**TASK TO COMPLETE:**
Search the records below for "Rust" and copy every line it turns up in.
BEGIN DATA UNDER STUDY
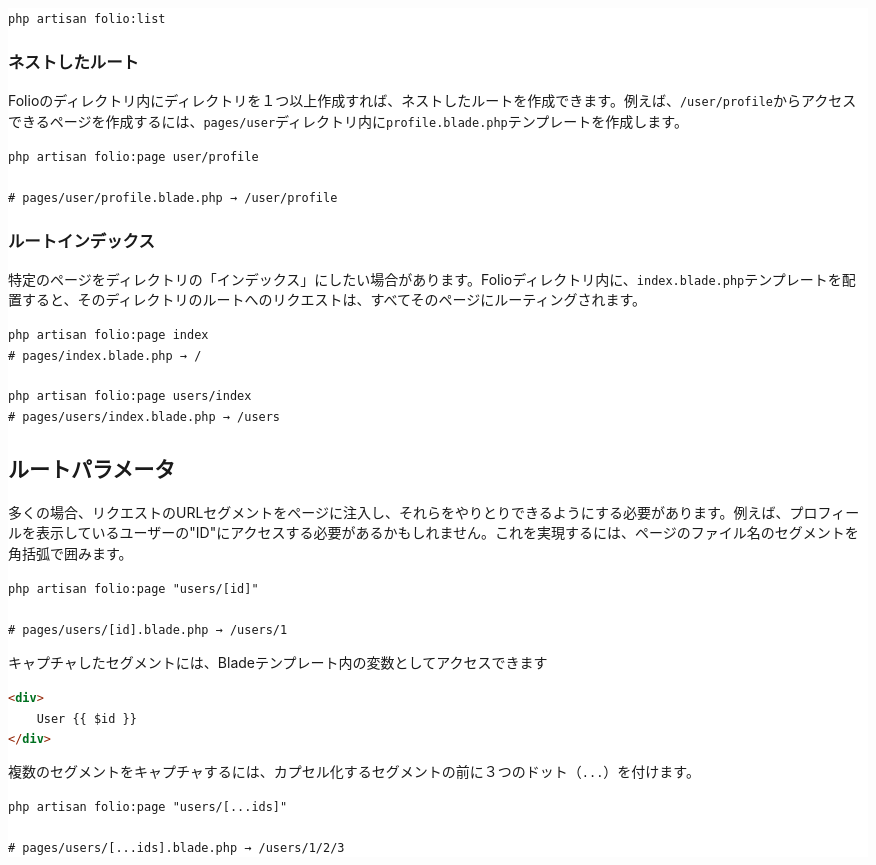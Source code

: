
 ```shell
php artisan folio:list
```

<a name="nested-routes"></a>
### ネストしたルート

Folioのディレクトリ内にディレクトリを１つ以上作成すれば、ネストしたルートを作成できます。例えば、`/user/profile`からアクセスできるページを作成するには、`pages/user`ディレクトリ内に`profile.blade.php`テンプレートを作成します。

```shell
php artisan folio:page user/profile

# pages/user/profile.blade.php → /user/profile
```

<a name="index-routes"></a>
### ルートインデックス

特定のページをディレクトリの「インデックス」にしたい場合があります。Folioディレクトリ内に、`index.blade.php`テンプレートを配置すると、そのディレクトリのルートへのリクエストは、すべてそのページにルーティングされます。

```shell
php artisan folio:page index
# pages/index.blade.php → /

php artisan folio:page users/index
# pages/users/index.blade.php → /users
```

<a name="route-parameters"></a>
## ルートパラメータ

多くの場合、リクエストのURLセグメントをページに注入し、それらをやりとりできるようにする必要があります。例えば、プロフィールを表示しているユーザーの"ID"にアクセスする必要があるかもしれません。これを実現するには、ページのファイル名のセグメントを角括弧で囲みます。

```shell
php artisan folio:page "users/[id]"

# pages/users/[id].blade.php → /users/1
```

キャプチャしたセグメントには、Bladeテンプレート内の変数としてアクセスできます

```html
<div>
    User {{ $id }}
</div>
```

複数のセグメントをキャプチャするには、カプセル化するセグメントの前に３つのドット（`...`）を付けます。

```shell
php artisan folio:page "users/[...ids]"

# pages/users/[...ids].blade.php → /users/1/2/3
```
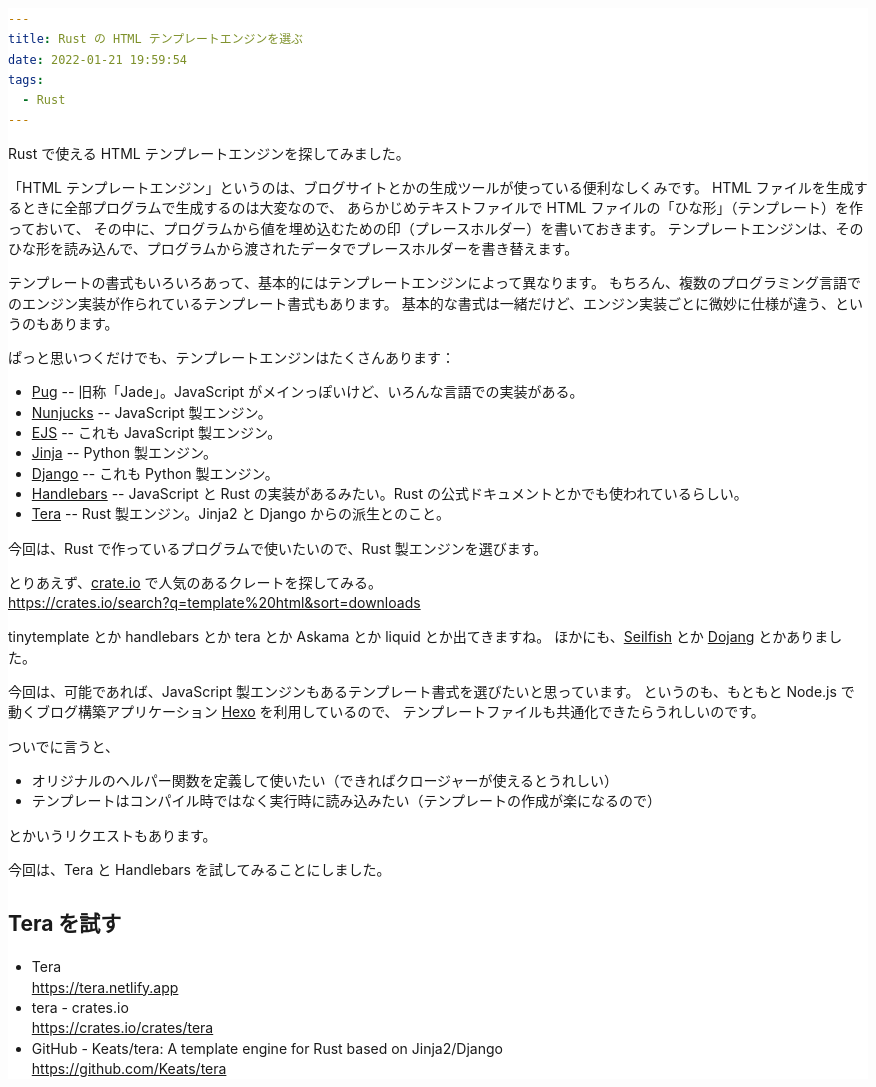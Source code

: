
 ```yaml
---
title: Rust の HTML テンプレートエンジンを選ぶ
date: 2022-01-21 19:59:54
tags:
  - Rust
---
```


Rust で使える HTML テンプレートエンジンを探してみました。

「HTML テンプレートエンジン」というのは、ブログサイトとかの生成ツールが使っている便利なしくみです。
HTML ファイルを生成するときに全部プログラムで生成するのは大変なので、
あらかじめテキストファイルで HTML ファイルの「ひな形」（テンプレート）を作っておいて、
その中に、プログラムから値を埋め込むための印（プレースホルダー）を書いておきます。
テンプレートエンジンは、そのひな形を読み込んで、プログラムから渡されたデータでプレースホルダーを書き替えます。

テンプレートの書式もいろいろあって、基本的にはテンプレートエンジンによって異なります。
もちろん、複数のプログラミング言語でのエンジン実装が作られているテンプレート書式もあります。
基本的な書式は一緒だけど、エンジン実装ごとに微妙に仕様が違う、というのもあります。

ぱっと思いつくだけでも、テンプレートエンジンはたくさんあります：

- [Pug](https://pugjs.org) -- 旧称「Jade」。JavaScript がメインっぽいけど、いろんな言語での実装がある。
- [Nunjucks](https://mozilla.github.io/nunjucks/) -- JavaScript 製エンジン。
- [EJS](https://ejs.co) -- これも JavaScript 製エンジン。
- [Jinja](https://jinja.palletsprojects.com) -- Python 製エンジン。
- [Django](https://www.djangoproject.com) -- これも Python 製エンジン。
- [Handlebars](https://handlebarsjs.com) -- JavaScript と Rust の実装があるみたい。Rust の公式ドキュメントとかでも使われているらしい。
- [Tera](https://tera.netlify.app) -- Rust 製エンジン。Jinja2 と Django からの派生とのこと。

今回は、Rust で作っているプログラムで使いたいので、Rust 製エンジンを選びます。

とりあえず、[crate.io](https://crates.io) で人気のあるクレートを探してみる。   
https://crates.io/search?q=template%20html&sort=downloads

tinytemplate とか handlebars とか tera とか Askama とか liquid とか出てきますね。
ほかにも、[Seilfish](https://sailfish.netlify.app) とか [Dojang](https://crates.io/crates/dojang) とかありました。

今回は、可能であれば、JavaScript 製エンジンもあるテンプレート書式を選びたいと思っています。
というのも、もともと Node.js で動くブログ構築アプリケーション [Hexo](https://hexo.io) を利用しているので、
テンプレートファイルも共通化できたらうれしいのです。

ついでに言うと、

- オリジナルのヘルパー関数を定義して使いたい（できればクロージャーが使えるとうれしい）
- テンプレートはコンパイル時ではなく実行時に読み込みたい（テンプレートの作成が楽になるので）

とかいうリクエストもあります。

今回は、Tera と Handlebars を試してみることにしました。

## Tera を試す

- Tera   
  https://tera.netlify.app
- tera - crates.io   
  https://crates.io/crates/tera
- GitHub - Keats/tera: A template engine for Rust based on Jinja2/Django   
  https://github.com/Keats/tera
END DATA UNDER STUDY
**RESPONSE BELOW:**
title: Rust の HTML テンプレートエンジンを選ぶ
  - Rust
Rust で使える HTML テンプレートエンジンを探してみました。
- [Handlebars](https://handlebarsjs.com) -- JavaScript と Rust の実装があるみたい。Rust の公式ドキュメントとかでも使われているらしい。
- [Tera](https://tera.netlify.app) -- Rust 製エンジン。Jinja2 と Django からの派生とのこと。
今回は、Rust で作っているプログラムで使いたいので、Rust 製エンジンを選びます。
- GitHub - Keats/tera: A template engine for Rust based on Jinja2/Django   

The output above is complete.